Connections (writers & stores)
A writer sends a RunRecord to a destination. Set a default once with configure_store(...), or pass dest=... per call to record_run. With neither, recording raises.
cf.configure_store(writer="spark_table", spark=spark, catalog="gov", schema="conformare")
# ... or per call:
cf.record_run("customer_scoring", dest={"writer": "json", "path": "/mnt/gov/runs"})
Available writers
spark_table (default) — no blob access needed
Writes each grain to a managed table through the Spark table interface (createDataFrame(...).write.saveAsTable(...)), for environments where developers can only write tables, not blobs. Tables are {catalog}.{schema}.{prefix}{grain} (catalog/schema optional) with explicit, type-stable schemas, created on first write and appended thereafter.
cf.configure_store(
writer="spark_table", spark=spark,
catalog="gov", schema="conformare", table_prefix="conformare_",
format="delta", # or "parquet" where Delta isn't available
)
Produces gov.conformare.conformare_runs, …_contexts, …_risks, …_sources, …_sinks, …_expectations, …_owners.
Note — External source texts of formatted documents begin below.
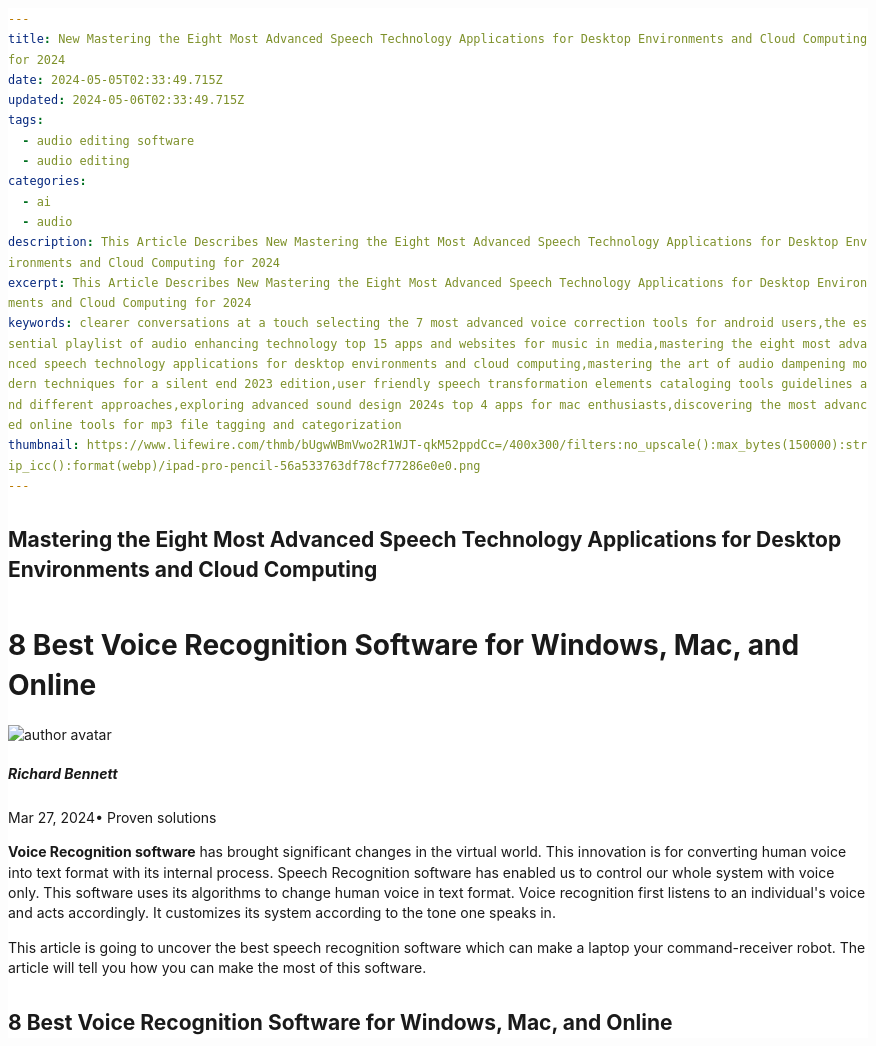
 ```yaml
---
title: New Mastering the Eight Most Advanced Speech Technology Applications for Desktop Environments and Cloud Computing for 2024
date: 2024-05-05T02:33:49.715Z
updated: 2024-05-06T02:33:49.715Z
tags: 
  - audio editing software
  - audio editing
categories: 
  - ai
  - audio
description: This Article Describes New Mastering the Eight Most Advanced Speech Technology Applications for Desktop Environments and Cloud Computing for 2024
excerpt: This Article Describes New Mastering the Eight Most Advanced Speech Technology Applications for Desktop Environments and Cloud Computing for 2024
keywords: clearer conversations at a touch selecting the 7 most advanced voice correction tools for android users,the essential playlist of audio enhancing technology top 15 apps and websites for music in media,mastering the eight most advanced speech technology applications for desktop environments and cloud computing,mastering the art of audio dampening modern techniques for a silent end 2023 edition,user friendly speech transformation elements cataloging tools guidelines and different approaches,exploring advanced sound design 2024s top 4 apps for mac enthusiasts,discovering the most advanced online tools for mp3 file tagging and categorization
thumbnail: https://www.lifewire.com/thmb/bUgwWBmVwo2R1WJT-qkM52ppdCc=/400x300/filters:no_upscale():max_bytes(150000):strip_icc():format(webp)/ipad-pro-pencil-56a533763df78cf77286e0e0.png
---
```


## Mastering the Eight Most Advanced Speech Technology Applications for Desktop Environments and Cloud Computing

# 8 Best Voice Recognition Software for Windows, Mac, and Online

![author avatar](https://images.wondershare.com/filmora/article-images/richard-bennett.jpg)

##### Richard Bennett

 Mar 27, 2024• Proven solutions

**Voice Recognition software** has brought significant changes in the virtual world. This innovation is for converting human voice into text format with its internal process. Speech Recognition software has enabled us to control our whole system with voice only. This software uses its algorithms to change human voice in text format. Voice recognition first listens to an individual's voice and acts accordingly. It customizes its system according to the tone one speaks in.

This article is going to uncover the best speech recognition software which can make a laptop your command-receiver robot. The article will tell you how you can make the most of this software.

## 8 Best Voice Recognition Software for Windows, Mac, and Online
json / parquet — portable file stores
For blob-capable environments. One immutable file per run (no transaction layer needed):
cf.configure_store(writer="json", path="/mnt/gov/runs") # {path}/{pipeline}/{run_id}.json
cf.configure_store(writer="parquet", path="/mnt/gov/runs") # {path}/{grain}/pipeline=…/{run_id}.parquet
parquet is typed and columnar — register an external table / view over the folder, or query it directly with DuckDB, Athena, Spark or Trino.
callable — bring your own sink
Pass any function to forward the record (a warehouse loader, an OpenLineage emitter, a message queue):
def to_snowflake(record): ...
cf.configure_store(writer=to_snowflake)
Reading runs back
cf.fleet.read_store(config) reads grain tables back from the same config you wrote with (json, parquet, or spark_table). cf.fleet.merge_records([...]) does the same for records you already hold in memory. Both return a {grain: [rows]} dict ready for the governance queries.
tables = cf.fleet.read_store({"writer": "spark_table", "spark": spark,
"catalog": "gov", "schema": "conformare"})
Recommended layout on Databricks
A medallion split works well: keep an immutable json copy per run as the audit log (bronze), and spark_table (Delta, Unity Catalog) as the governed serving layer (silver) that your dashboards query (gold). Because runs are immutable and append-only, both are just accumulating logs — no merge logic.